Energy-efficient neuromorphic classifiers
Abstract
Neuromorphic engineering combines the architectural and computational principles of systems neuroscience with semiconductor electronics, with the aim of building efficient and compact devices that mimic the synaptic and neural machinery of the brain. The energy consumptions promised by neuromorphic engineering are extremely low, comparable to those of the nervous system. Until now, however, the neuromorphic approach has been restricted to relatively simple circuits and specialized functions, thereby obfuscating a direct comparison of their energy consumption to that used by conventional von Neumann digital machines solving real-world tasks. Here we show that a recent technology developed by IBM can be leveraged to realize neuromorphic circuits that operate as classifiers of complex real-world stimuli. Specifically, we provide a set of general prescriptions to enable the practical implementation of neural architectures that compete with state-of-the-art classifiers.

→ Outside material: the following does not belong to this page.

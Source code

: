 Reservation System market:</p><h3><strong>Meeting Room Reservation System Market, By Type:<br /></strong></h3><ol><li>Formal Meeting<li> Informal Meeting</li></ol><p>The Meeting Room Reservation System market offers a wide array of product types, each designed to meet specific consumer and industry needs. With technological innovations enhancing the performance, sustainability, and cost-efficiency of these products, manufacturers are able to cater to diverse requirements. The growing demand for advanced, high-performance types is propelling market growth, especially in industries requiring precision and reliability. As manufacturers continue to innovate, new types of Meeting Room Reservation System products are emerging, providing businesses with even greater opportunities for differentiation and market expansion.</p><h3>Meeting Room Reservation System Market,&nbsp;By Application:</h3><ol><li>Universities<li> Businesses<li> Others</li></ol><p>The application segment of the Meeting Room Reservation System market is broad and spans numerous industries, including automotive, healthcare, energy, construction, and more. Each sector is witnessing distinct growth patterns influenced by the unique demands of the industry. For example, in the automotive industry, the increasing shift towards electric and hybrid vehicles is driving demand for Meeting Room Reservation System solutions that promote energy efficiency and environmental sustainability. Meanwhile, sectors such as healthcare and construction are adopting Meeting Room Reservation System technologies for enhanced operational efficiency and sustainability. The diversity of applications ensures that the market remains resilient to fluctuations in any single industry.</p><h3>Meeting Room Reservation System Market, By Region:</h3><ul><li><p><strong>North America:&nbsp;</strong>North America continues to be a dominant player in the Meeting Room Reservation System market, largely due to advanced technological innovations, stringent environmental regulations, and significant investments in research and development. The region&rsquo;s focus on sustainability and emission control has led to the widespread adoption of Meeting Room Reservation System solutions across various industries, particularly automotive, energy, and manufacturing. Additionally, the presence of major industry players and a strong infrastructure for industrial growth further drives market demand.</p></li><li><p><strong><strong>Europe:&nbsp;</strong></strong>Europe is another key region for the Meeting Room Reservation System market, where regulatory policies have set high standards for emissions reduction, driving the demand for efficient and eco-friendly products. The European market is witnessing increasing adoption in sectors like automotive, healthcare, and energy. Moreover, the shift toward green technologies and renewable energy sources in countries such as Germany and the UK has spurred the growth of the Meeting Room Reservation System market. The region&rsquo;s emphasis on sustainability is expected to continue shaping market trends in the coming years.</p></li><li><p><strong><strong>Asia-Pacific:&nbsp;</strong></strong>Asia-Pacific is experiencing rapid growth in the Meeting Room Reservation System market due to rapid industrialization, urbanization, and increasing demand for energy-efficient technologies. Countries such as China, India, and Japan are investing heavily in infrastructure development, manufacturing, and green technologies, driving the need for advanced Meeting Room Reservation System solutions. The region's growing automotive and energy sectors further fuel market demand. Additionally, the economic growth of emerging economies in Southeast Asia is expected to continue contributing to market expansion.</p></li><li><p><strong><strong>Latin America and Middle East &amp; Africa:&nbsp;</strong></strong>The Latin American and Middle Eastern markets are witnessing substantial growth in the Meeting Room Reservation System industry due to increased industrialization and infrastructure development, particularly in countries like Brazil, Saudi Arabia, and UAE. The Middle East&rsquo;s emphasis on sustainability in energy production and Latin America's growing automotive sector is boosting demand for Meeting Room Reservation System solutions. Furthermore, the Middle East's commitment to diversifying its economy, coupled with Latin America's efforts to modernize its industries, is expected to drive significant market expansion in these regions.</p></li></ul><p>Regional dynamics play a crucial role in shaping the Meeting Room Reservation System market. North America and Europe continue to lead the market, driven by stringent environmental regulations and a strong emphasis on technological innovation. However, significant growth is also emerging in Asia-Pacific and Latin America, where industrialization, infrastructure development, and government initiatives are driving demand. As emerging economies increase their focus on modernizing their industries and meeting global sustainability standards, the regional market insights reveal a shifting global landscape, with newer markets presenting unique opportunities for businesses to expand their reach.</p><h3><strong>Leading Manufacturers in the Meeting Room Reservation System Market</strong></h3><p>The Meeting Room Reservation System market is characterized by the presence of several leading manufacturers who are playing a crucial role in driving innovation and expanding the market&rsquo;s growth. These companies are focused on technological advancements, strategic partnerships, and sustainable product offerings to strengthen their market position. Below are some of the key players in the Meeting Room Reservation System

We also show that the energy consumption of these architectures, realized on the IBM chip, is typically two or more orders of magnitude lower than that of conventional digital machines implementing classifiers with comparable performance. Moreover, the spike-based dynamics display a trade-offbetween integration time and accuracy, which naturally translates into algorithms that can be flexibly deployed for either fast and approximate classifications, or more accurate classifications at the mere expense of longer running times and higher energy costs. This work finally proves that the neuromorphic approach can be efficiently used in real-world applications and has significant advantages over conventional digital devices when energy consumption is considered.